Tuesday, April 27, 1999

Half-dozen books cover other bases




        Of course, not every book out this spring is devoted or related to 1998's pyrotechnic season. Here is a rundown on half a dozen of the best of the rest.

        • Castro's Curveball (Ballantine Books; $23.95) by Tim Wendel is the most heralded baseball fiction of the year (as well as the most neatly timed, with the Baltimore Orioles having played an exhibition game in Cuba this spring). The protagonist of this evocative story is Billy Bryan, a career Washington Senators minor-league catcher playing winter ball in Cuba.

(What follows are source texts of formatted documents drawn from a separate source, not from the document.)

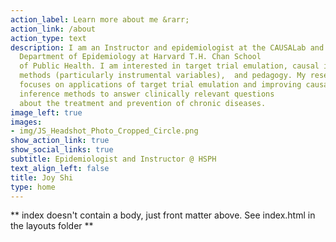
 ```yaml
---
action_label: Learn more about me &rarr;
action_link: /about
action_type: text
description: I am an Instructor and epidemiologist at the CAUSALab and 
  Department of Epidemiology at Harvard T.H. Chan School
  of Public Health. I am interested in target trial emulation, causal inference 
  methods (particularly instrumental variables),  and pedagogy. My research 
  focuses on applications of target trial emulation and improving causal
  inference methods to answer clinically relevant questions
  about the treatment and prevention of chronic diseases.
image_left: true
images:
- img/JS_Headshot_Photo_Cropped_Circle.png
show_action_link: true
show_social_links: true
subtitle: Epidemiologist and Instructor @ HSPH
text_align_left: false
title: Joy Shi
type: home
---
```


** index doesn't contain a body, just front matter above.
See index.html in the layouts folder **
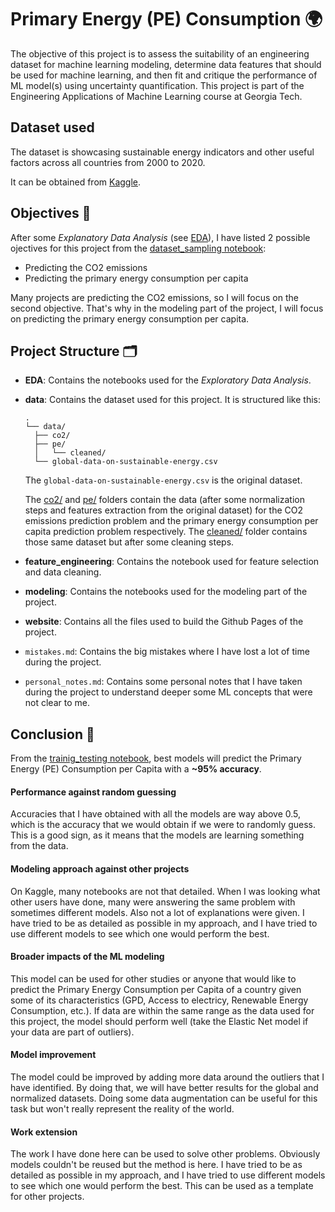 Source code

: # Primary Energy (PE) Consumption 🌍

The objective of this project is to assess the suitability of an engineering dataset for machine learning modeling, determine data features that should be used for machine learning, and then fit and critique the performance of ML model(s) using uncertainty quantification. This project is part of the Engineering Applications of Machine Learning course at Georgia Tech.

## Dataset used

The dataset is showcasing sustainable energy indicators and other useful factors across all countries from 2000 to 2020.

It can be obtained from [Kaggle](https://www.kaggle.com/datasets/anshtanwar/global-data-on-sustainable-energy/data).

## Objectives 🎯

After some _Explanatory Data Analysis_ (see [EDA](./EDA/)), I have listed 2 possible ojectives for this project from the [dataset_sampling notebook](/EDA/dataset_sampling.ipynb):

- Predicting the CO2 emissions
- Predicting the primary energy consumption per capita

Many projects are predicting the CO2 emissions, so I will focus on the second objective. That's why in the modeling part of the project, I will focus on predicting the primary energy consumption per capita.

## Project Structure 🗂️

- **EDA**: Contains the notebooks used for the _Exploratory Data Analysis_.

- **data**: Contains the dataset used for this project. It is structured like this:

  ```
  .
  └── data/
    ├── co2/
    ├── pe/
    │   └── cleaned/
    └── global-data-on-sustainable-energy.csv
  ```

  The `global-data-on-sustainable-energy.csv` is the original dataset.

  The [co2/](./data/co2/) and [pe/](./data/pe/) folders contain the data (after some normalization steps and features extraction from the original dataset) for the CO2 emissions prediction problem and the primary energy consumption per capita prediction problem respectively. The [cleaned/](./data/pe/cleaned/) folder contains those same dataset but after some cleaning steps.

- **feature_engineering**: Contains the notebook used for feature selection and data cleaning.

- **modeling**: Contains the notebooks used for the modeling part of the project.

- **website**: Contains all the files used to build the Github Pages of the project.

- `mistakes.md`: Contains the big mistakes where I have lost a lot of time during the project.

- `personal_notes.md`: Contains some personal notes that I have taken during the project to understand deeper some ML concepts that were not clear to me.

## Conclusion 📝

From the [trainig_testing notebook](./modeling/training_testing.ipynb), best models will predict the Primary Energy (PE) Consumption per Capita with a **~95% accuracy**.

#### Performance against random guessing

Accuracies that I have obtained with all the models are way above 0.5, which is the accuracy that we would obtain if we were to randomly guess. This is a good sign, as it means that the models are learning something from the data.

#### Modeling approach against other projects

On Kaggle, many notebooks are not that detailed. When I was looking what other users have done, many were answering the same problem with sometimes different models. Also not a lot of explanations were given. I have tried to be as detailed as possible in my approach, and I have tried to use different models to see which one would perform the best.

#### Broader impacts of the ML modeling

This model can be used for other studies or anyone that would like to predict the Primary Energy Consumption per Capita of a country given some of its characteristics (GPD, Access to electricy, Renewable Energy Consumption, etc.). If data are within the same range as the data used for this project, the model should perform well (take the Elastic Net model if your data are part of outliers).

#### Model improvement

The model could be improved by adding more data around the outliers that I have identified. By doing that, we will have better results for the global and normalized datasets. Doing some data augmentation can be useful for this task but won't really represent the reality of the world.

#### Work extension

The work I have done here can be used to solve other problems. Obviously models couldn't be reused but the method is here. I have tried to be as detailed as possible in my approach, and I have tried to use different models to see which one would perform the best. This can be used as a template for other projects.
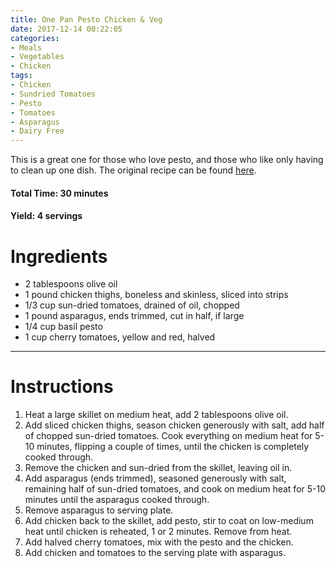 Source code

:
 ```yaml
---
title: One Pan Pesto Chicken & Veg
date: 2017-12-14 00:22:05
categories:
- Meals
- Vegetables
- Chicken
tags:
- Chicken
- Sundried Tomatoes
- Pesto
- Tomatoes
- Asparagus
- Dairy Free
---
```


This is a great one for those who love pesto, and those who like only having to clean up one dish. The original recipe can be found [here](http://juliasalbum.com/2016/06/one-pan-pesto-chicken-and-veggies/). 

<!--more-->

#### Total Time: 30 minutes
#### Yield: 4 servings

# Ingredients
- 2 tablespoons olive oil
- 1 pound chicken thighs, boneless and skinless, sliced into strips
- 1/3 cup sun-dried tomatoes, drained of oil, chopped
- 1 pound asparagus, ends trimmed, cut in half, if large
- 1/4 cup basil pesto
- 1 cup cherry tomatoes, yellow and red, halved

---

# Instructions
1. Heat a large skillet on medium heat, add 2 tablespoons olive oil. 
2. Add sliced chicken thighs, season chicken generously with salt, add half of chopped sun-dried tomatoes. Cook everything on medium heat for 5-10 minutes, flipping a couple of times, until the chicken is completely cooked through. 
3. Remove the chicken and sun-dried from the skillet, leaving oil in.
4. Add asparagus (ends trimmed), seasoned generously with salt, remaining half of sun-dried tomatoes, and cook on medium heat for 5-10 minutes until the asparagus cooked through. 
5. Remove asparagus to serving plate.
6. Add chicken back to the skillet, add pesto, stir to coat on low-medium heat until chicken is reheated, 1 or 2 minutes. Remove from heat. 
7. Add halved cherry tomatoes, mix with the pesto and the chicken. 
8. Add chicken and tomatoes to the serving plate with asparagus.

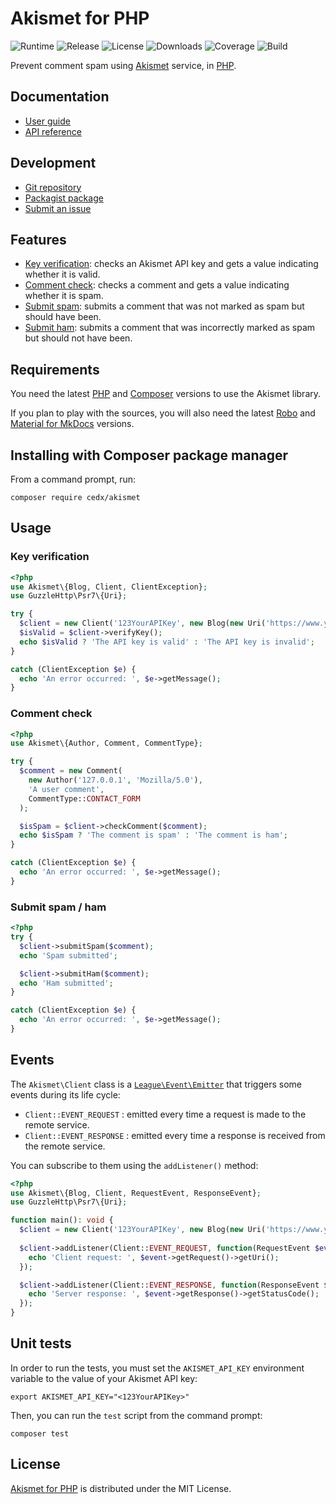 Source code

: # Akismet for PHP
![Runtime](https://img.shields.io/packagist/php-v/cedx/akismet.svg) ![Release](https://img.shields.io/packagist/v/cedx/akismet.svg) ![License](https://img.shields.io/packagist/l/cedx/akismet.svg) ![Downloads](https://img.shields.io/packagist/dt/cedx/akismet.svg) ![Coverage](https://coveralls.io/repos/github/cedx/akismet.php/badge.svg) ![Build](https://travis-ci.com/cedx/akismet.php.svg)

Prevent comment spam using [Akismet](https://akismet.com) service, in [PHP](https://secure.php.net).

## Documentation
- [User guide](https://dev.belin.io/akismet.php)
- [API reference](https://dev.belin.io/akismet.php/api)

## Development
- [Git repository](https://github.com/cedx/akismet.php)
- [Packagist package](https://packagist.org/packages/cedx/akismet)
- [Submit an issue](https://github.com/cedx/akismet.php/issues)

## Features
- [Key verification](https://akismet.com/development/api/#verify-key): checks an Akismet API key and gets a value indicating whether it is valid.
- [Comment check](https://akismet.com/development/api/#comment-check): checks a comment and gets a value indicating whether it is spam.
- [Submit spam](https://akismet.com/development/api/#submit-spam): submits a comment that was not marked as spam but should have been.
- [Submit ham](https://akismet.com/development/api/#submit-ham): submits a comment that was incorrectly marked as spam but should not have been.

## Requirements
You need the latest [PHP](https://secure.php.net) and [Composer](https://getcomposer.org) versions to use the Akismet library.

If you plan to play with the sources, you will also need the latest [Robo](https://robo.li) and [Material for MkDocs](https://squidfunk.github.io/mkdocs-material) versions.

## Installing with Composer package manager
From a command prompt, run:

```shell
composer require cedx/akismet
```

## Usage

### Key verification

```php
<?php
use Akismet\{Blog, Client, ClientException};
use GuzzleHttp\Psr7\{Uri};

try {
  $client = new Client('123YourAPIKey', new Blog(new Uri('https://www.yourblog.com')));
  $isValid = $client->verifyKey();
  echo $isValid ? 'The API key is valid' : 'The API key is invalid';
}

catch (ClientException $e) {
  echo 'An error occurred: ', $e->getMessage();
}
```

### Comment check

```php
<?php
use Akismet\{Author, Comment, CommentType};

try {
  $comment = new Comment(
    new Author('127.0.0.1', 'Mozilla/5.0'),
    'A user comment',
    CommentType::CONTACT_FORM
  );

  $isSpam = $client->checkComment($comment);
  echo $isSpam ? 'The comment is spam' : 'The comment is ham';
}

catch (ClientException $e) {
  echo 'An error occurred: ', $e->getMessage();
}
```

### Submit spam / ham

```php
<?php
try {
  $client->submitSpam($comment);
  echo 'Spam submitted';

  $client->submitHam($comment);
  echo 'Ham submitted';
}

catch (ClientException $e) {
  echo 'An error occurred: ', $e->getMessage();
}
```

## Events
The `Akismet\Client` class is a [`League\Event\Emitter`](https://event.thephpleague.com/2.0/emitter/basic-usage) that triggers some events during its life cycle:

- `Client::EVENT_REQUEST` : emitted every time a request is made to the remote service.
- `Client::EVENT_RESPONSE` : emitted every time a response is received from the remote service.

You can subscribe to them using the `addListener()` method:

```php
<?php
use Akismet\{Blog, Client, RequestEvent, ResponseEvent};
use GuzzleHttp\Psr7\{Uri};

function main(): void {
  $client = new Client('123YourAPIKey', new Blog(new Uri('https://www.yourblog.com')));
  
  $client->addListener(Client::EVENT_REQUEST, function(RequestEvent $event) {
    echo 'Client request: ', $event->getRequest()->getUri();
  });

  $client->addListener(Client::EVENT_RESPONSE, function(ResponseEvent $event) {
    echo 'Server response: ', $event->getResponse()->getStatusCode();
  });
}
```

## Unit tests
In order to run the tests, you must set the `AKISMET_API_KEY` environment variable to the value of your Akismet API key:

```shell
export AKISMET_API_KEY="<123YourAPIKey>"
```

Then, you can run the `test` script from the command prompt:

```shell
composer test
```

## License
[Akismet for PHP](https://dev.belin.io/akismet.php) is distributed under the MIT License.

When Bryan discovers a local (named Fidel) with a major-league curve ball, he gets sucked into a world of romance, revolution, heroism and tragedy.

        • The Pride of Havana: a History of Cuban Baseball by Roberto Gonzalez Echevarria (Oxford University Press; $35) is an important if not consistently interesting contribution to baseball literature. Quite brilliant when expounding upon the importance of baseball in the social and cultural development of Cuba, as well as the contributions of Cubans to American professional baseball, the book lags when it gives equal time to amateur baseball matters of questionable importance.

        Nevertheless, The Pride of Havana has instantly become an invaluable reference. For instance, about Fidel Catro's “alleged prowess in the sport, and the irony that, had he been signed by the Senators or Giants, there would have been no Cuban revolution,” Mr. Echevarria says, “The whole thing is fabrication by an American journalist whose name is now lost, and it is never told in Cuba, because everyone would know it to be false.”

        • Fenway: a Biography in Words and Pictures (Houghton Mifflin Company; $30) is a well-done photographic tribute to one of the last classical ballparks.

        Although veteran Red Sox beat writer Dan Shaughnessy provides an elegant, knowledgeable main text, a group of celebrities and ex-ballplayers (such as Bucky Dent, the Yankees shortstop who hit the infamous home run that won the Yankees-Red Sox playoff game of 1978) also weigh in with remembrances of games at Fenway. Throughout the book, passion for Fenway's quirky beauty and intimacy is tempered by a sense of nostalgia over the doomed ballpark's imminent demise.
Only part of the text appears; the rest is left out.